SIN FRONTERAS
Freddie y las estampas de la injusticia
A veces siento mi vida como una rapsodia. Hoy, me encuentro aquí, donde parece el otro lado de la luna. Estoy en Chocox, un caserío de una aldea de un municipio del Quiché. Es cierto que nos tomó casi nueve horas llegar hasta aquí, en un auto rentado de doble transmisión. Pero para llegar toma más que solo eso. Remoto y aislado son palabras pequeñas para describir este lugar. Aquí, donde las altas montañas de altiplano se funden con los cañones del Río Chixoy. Y en la noche, al final del día de trabajo, guardo el teléfono celular. Un grupo de amigos en Whatsapp organiza para mañana una buena ida al cine en la capital. Por fin, en cartelera, se presenta la película de un ídolo de la juventud, el único y eterno Freddie Mercury. Qué dicha la mía, pienso un momento. Mañana, de vuelta en la ciudad, escogeremos la de cine que mejor sonido ofrezca. En fin, en la burbuja de la zona 10 tenemos suficientes opciones. Pero mi historia hoy aquí es con la familia de un deportado. Con estoico optimismo enfrenta su propia realidad, tras haber regresado a su municipio, sin su hijo —a quien dejó atrás—, y a su caserío, aislado, detenido en la prehistoria. El lugar donde no hay trabajo ni estudio ni salud, ni nada más que lo que la Madre Naturaleza les provee para el diario vivir.
Si Chocox ofreciera una sola visión de lo que es hacia un extraño, esta sería su respuesta sobre cuándo llegará el desarrollo a ese aislado lugar. La única respuesta realista quizá sería que nunca. Uno de esos sitios donde las familias cosechan lo que haya, después de inciertos inviernos, para la propia subsistencia. Donde pasará un millar de planes de prosperidad antes de que llegue un puesto de trabajo. En fin, en esos alejados caseríos, no hay más que unas 20 casas. Pregunto si hay idea viable allí. Lo que sí hay en Chocox son mujeres, hombres y jóvenes dispuestos, ansiosos por tomar las oportunidades de trabajo que sus antecesores tuvieron más libremente en los pueblos de EE. UU. Lugares donde la curva de la edad se pierde ante la pobre natalidad local, y donde las compañías instaladas requieren mano de obra para satisfacer su exigente economía nacional.
Quisiera rompernos en libertad del hipócrita doble discurso político actual.

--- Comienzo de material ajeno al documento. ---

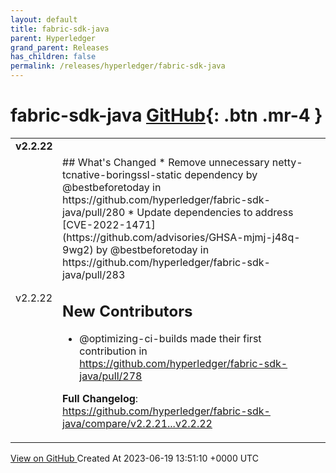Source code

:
 ```yaml
---
layout: default
title: fabric-sdk-java
parent: Hyperledger
grand_parent: Releases
has_children: false
permalink: /releases/hyperledger/fabric-sdk-java
---
```


# fabric-sdk-java <span class="fs-3 right-align">[GitHub](https://github.com/hyperledger/fabric-sdk-java){: .btn .mr-4 }</span>


<div>
    <table>
        <tr>
            <td colspan="2">
                <b>
                    v2.2.22
                </b>
            </td>
        </tr>
        <tr>
            <td>
                <span class="chip">
                    v2.2.22
                </span>
            </td>
            <td>
                ## What's Changed
* Remove unnecessary netty-tcnative-boringssl-static dependency by @bestbeforetoday in https://github.com/hyperledger/fabric-sdk-java/pull/280
* Update dependencies to address [CVE-2022-1471](https://github.com/advisories/GHSA-mjmj-j48q-9wg2) by @bestbeforetoday in https://github.com/hyperledger/fabric-sdk-java/pull/283

## New Contributors
* @optimizing-ci-builds made their first contribution in https://github.com/hyperledger/fabric-sdk-java/pull/278

**Full Changelog**: https://github.com/hyperledger/fabric-sdk-java/compare/v2.2.21...v2.2.22
            </td>
        </tr>
    </table>
    <a href="https://github.com/hyperledger/fabric-sdk-java/releases/tag/v2.2.22" class=".btn">
        View on GitHub
    </a>
    <span class="right-align">
        Created At 2023-06-19 13:51:10 +0000 UTC
    </span>
</div>

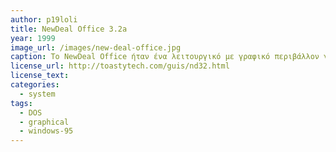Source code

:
 ```yaml
---
author: p19loli
title: NewDeal Office 3.2a
year: 1999
image_url: /images/new-deal-office.jpg
caption: Το NewDeal Office ήταν ένα λειτουργικό με γραφικό περιβάλλον για DOS, το οποίο προσέφερε ένα user interface αντίστοιχο του Windows-95, αλλά για υπολογιστές χαμηλού κόστους που δεν μπορούσαν να τρέξουν το Windows
license_url: http://toastytech.com/guis/nd32.html
license_text: 
categories:
  - system
tags:
  - DOS
  - graphical
  - windows-95
---
```

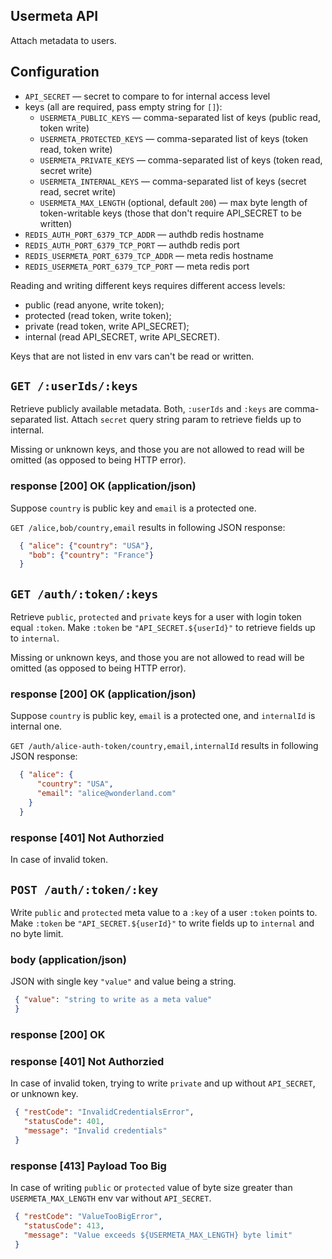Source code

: Usermeta API
------------

Attach metadata to users.

## Configuration

 * `API_SECRET` — secret to compare to for internal access level
 * keys (all are required, pass empty string for `[]`):
   * `USERMETA_PUBLIC_KEYS` — comma-separated list of keys (public read, token write)
   * `USERMETA_PROTECTED_KEYS` — comma-separated list of keys (token read, token write)
   * `USERMETA_PRIVATE_KEYS` — comma-separated list of keys (token read, secret write)
   * `USERMETA_INTERNAL_KEYS` — comma-separated list of keys (secret read, secret write)
   * `USERMETA_MAX_LENGTH` (optional, default `200`) — max byte length of token-writable keys (those that don't require API_SECRET to be written)
 * `REDIS_AUTH_PORT_6379_TCP_ADDR` — authdb redis hostname
 * `REDIS_AUTH_PORT_6379_TCP_PORT` — authdb redis port
 * `REDIS_USERMETA_PORT_6379_TCP_ADDR` — meta redis hostname
 * `REDIS_USERMETA_PORT_6379_TCP_PORT` — meta redis port

Reading and writing different keys requires different access levels:

  * public (read anyone, write token);
  * protected (read token, write token);
  * private (read token, write API_SECRET);
  * internal (read API_SECRET, write API_SECRET).

Keys that are not listed in env vars can't be read or written.

## `GET /:userIds/:keys`

Retrieve publicly available metadata. Both, `:userIds` and `:keys` are comma-separated list. Attach `secret` query string param to retrieve fields up to internal.

Missing or unknown keys, and those you are not allowed to read will be omitted (as opposed to being HTTP error).

### response [200] OK (application/json)

Suppose `country` is public key and `email` is a protected one.

`GET /alice,bob/country,email` results in following JSON response:


``` json
  { "alice": {"country": "USA"},
    "bob": {"country": "France"}
  }
```

## `GET /auth/:token/:keys`

Retrieve `public`, `protected` and `private` keys for a user with login token equal `:token`. Make `:token` be `"API_SECRET.${userId}"` to retrieve fields up to `internal`.

Missing or unknown keys, and those you are not allowed to read will be omitted (as opposed to being HTTP error).

### response [200] OK (application/json)

Suppose `country` is public key, `email` is a protected one, and `internalId` is internal one.

`GET /auth/alice-auth-token/country,email,internalId` results in following JSON response:


``` json
  { "alice": {
      "country": "USA",
      "email": "alice@wonderland.com"
    }
  }
```

### response [401] Not Authorzied

In case of invalid token.

## `POST /auth/:token/:key`

Write `public` and `protected` meta value to a `:key` of a user `:token` points to. Make `:token` be `"API_SECRET.${userId}"` to write fields up to `internal` and no byte limit.

### body (application/json)

JSON with single key `"value"` and value being a string.

``` json
 { "value": "string to write as a meta value"
 }
```

### response [200] OK
### response [401] Not Authorzied

In case of invalid token, trying to write `private` and up without `API_SECRET`, or unknown key.

``` json
 { "restCode": "InvalidCredentialsError",
   "statusCode": 401,
   "message": "Invalid credentials"
 }
```

### response [413] Payload Too Big

In case of writing `public` or `protected` value of byte size greater than `USERMETA_MAX_LENGTH` env var without `API_SECRET`.

``` json
 { "restCode": "ValueTooBigError",
   "statusCode": 413,
   "message": "Value exceeds ${USERMETA_MAX_LENGTH} byte limit"
 }
```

Uno en el que una horda de inconscientes acepta que el presidente de la nación más poderosa pretenda —quizás exitosamente— alcanzar el dominio, encaramándose para ello sobre los más indefensos de los países con más miseria de la región. La verdad es que tengo demasiado contacto con quienes han sufrido la peor cara de la migración para poder ser diplomático al respecto. Aquí, en la casa del deportado, degustando un caldo hecho con una de sus gallinas sacrificadas para darnos la bienvenida, recuerdo a Trump. Y lo recuerdo llamar a mis anfitriones “gente mala” y “peligrosa”. Y lo maldigo. Entra en mí la más sincera de las rabias. Lo detesto. Lo reniego y juro nunca caer en la moderación ante su insulto. Ante el atropello hacia la gente de mi país y mi región, que merece respeto mundial, ante su espíritu de aportar todo lo que tienen: su labor.
No hay insinuación que pueda ya alcanzar. Hay dos caminos posibles para la gente del país. O llega un poder político lo suficientemente hábil para dar dignidad al legítimo esfuerzo de aportar la economía estadounidense, o esta mayoría se hundirá en la humillación eterna, como una lacra mundial. Esta es la realidad en Chocox, y en tanto otro caserío, aldea, finca y cantón, lejano de las salas de cine y de los centros comerciales de la capital. Es cierto, me siento bajo presión. No todo en la vida debiera ser una reflexión social. Menos una esperada película sobre rock. Pero hoy estoy aquí. Y siento que todos debiéramos un día estar aquí.